__Your assignment__: For every line below, output the text exactly and leave out images.

__Input records__:
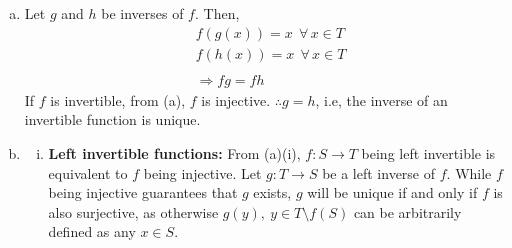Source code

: \documentclass[12pt]{article}
\begin{document}
\begin{enumerate}[(a)]
\begin{enumerate}[(i)]
\begin{proof}
                        \end{proof}
                  \item $\neg P \Longrightarrow \neg Q$
                        \begin{proof}
                              \begin{align*}
                                    \neg P & \Longleftrightarrow \nexists \, g: T \rightarrow S \ \text{with} \ fg = id_T \text{ and } gf = id_S            \\
                                           & \Longleftrightarrow \forall \, g: T \rightarrow S \ fg \ne id_T \text{ or } gf \ne id_S                        \\
                                           & \Longleftrightarrow (\exists \, y \in T \ \text{with}\ y \notin f(S)) \text{ or }                              \\
                                           & \quad \quad \, \, \,(\exists \ x_1, x_2  \in S, \ x_1 \ne x_2, \ \text{with} \ f(x_1) = f(x_2) = y, \ y \in T) \\
                                           & \Longleftrightarrow (f \ \text{is not surjective}) \text{ or } (f \ \text{is not injective})                   \\
                                           & \Longleftrightarrow \neg Q
                              \end{align*}
                        \end{proof}
            \end{enumerate}
      \item
            Let $g$ and $h$ be inverses of $f$. Then,
            \begin{align*}
                   & f(g(x)) = x \ \ \forall \, x \in T \\
                   & f(h(x)) = x \ \ \forall \, x \in T \\ \\
                   & \Longrightarrow fg = fh
            \end{align*}
            If $f$ is invertible, from (a), $f$ is injective. $\therefore g = h$, i.e,
            the inverse of an invertible function is unique.
      \item

            \begin{enumerate}[(i)]
                  \item {\bf Left invertible functions:}
                        From (a)(i), $f: S \rightarrow T$ being left invertible is equivalent to $f$ being injective.
                        Let $g:T\rightarrow S$
                        be a left inverse of $f$.
                        While $f$ being injective guarantees that $g$ exists, $g$ will be unique if and only if $f$ is also surjective, as otherwise
                        $g(y),\ y \in T\setminus f(S)$ can be arbitrarily defined as any $x \in S$.



\end{enumerate}
\end{enumerate}
\end{document}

__Exercise solution__:
Source code

: \documentclass[12pt]{article}
\begin{document}
\begin{enumerate}[(a)]
\begin{enumerate}[(i)]
\begin{proof}
                        \end{proof}
                  \item $\neg P \Longrightarrow \neg Q$
                        \begin{proof}
                              \begin{align*}
                                    \neg P & \Longleftrightarrow \nexists \, g: T \rightarrow S \ \text{with} \ fg = id_T \text{ and } gf = id_S            \\
                                           & \Longleftrightarrow \forall \, g: T \rightarrow S \ fg \ne id_T \text{ or } gf \ne id_S                        \\
                                           & \Longleftrightarrow (\exists \, y \in T \ \text{with}\ y \notin f(S)) \text{ or }                              \\
                                           & \quad \quad \, \, \,(\exists \ x_1, x_2  \in S, \ x_1 \ne x_2, \ \text{with} \ f(x_1) = f(x_2) = y, \ y \in T) \\
                                           & \Longleftrightarrow (f \ \text{is not surjective}) \text{ or } (f \ \text{is not injective})                   \\
                                           & \Longleftrightarrow \neg Q
                              \end{align*}
                        \end{proof}
            \end{enumerate}
      \item
            Let $g$ and $h$ be inverses of $f$. Then,
            \begin{align*}
                   & f(g(x)) = x \ \ \forall \, x \in T \\
                   & f(h(x)) = x \ \ \forall \, x \in T \\ \\
                   & \Longrightarrow fg = fh
            \end{align*}
            If $f$ is invertible, from (a), $f$ is injective. $\therefore g = h$, i.e,
            the inverse of an invertible function is unique.
      \item

            \begin{enumerate}[(i)]
                  \item {\bf Left invertible functions:}
                        From (a)(i), $f: S \rightarrow T$ being left invertible is equivalent to $f$ being injective.
                        Let $g:T\rightarrow S$
                        be a left inverse of $f$.
                        While $f$ being injective guarantees that $g$ exists, $g$ will be unique if and only if $f$ is also surjective, as otherwise
                        $g(y),\ y \in T\setminus f(S)$ can be arbitrarily defined as any $x \in S$.



\end{enumerate}
\end{enumerate}
\end{document}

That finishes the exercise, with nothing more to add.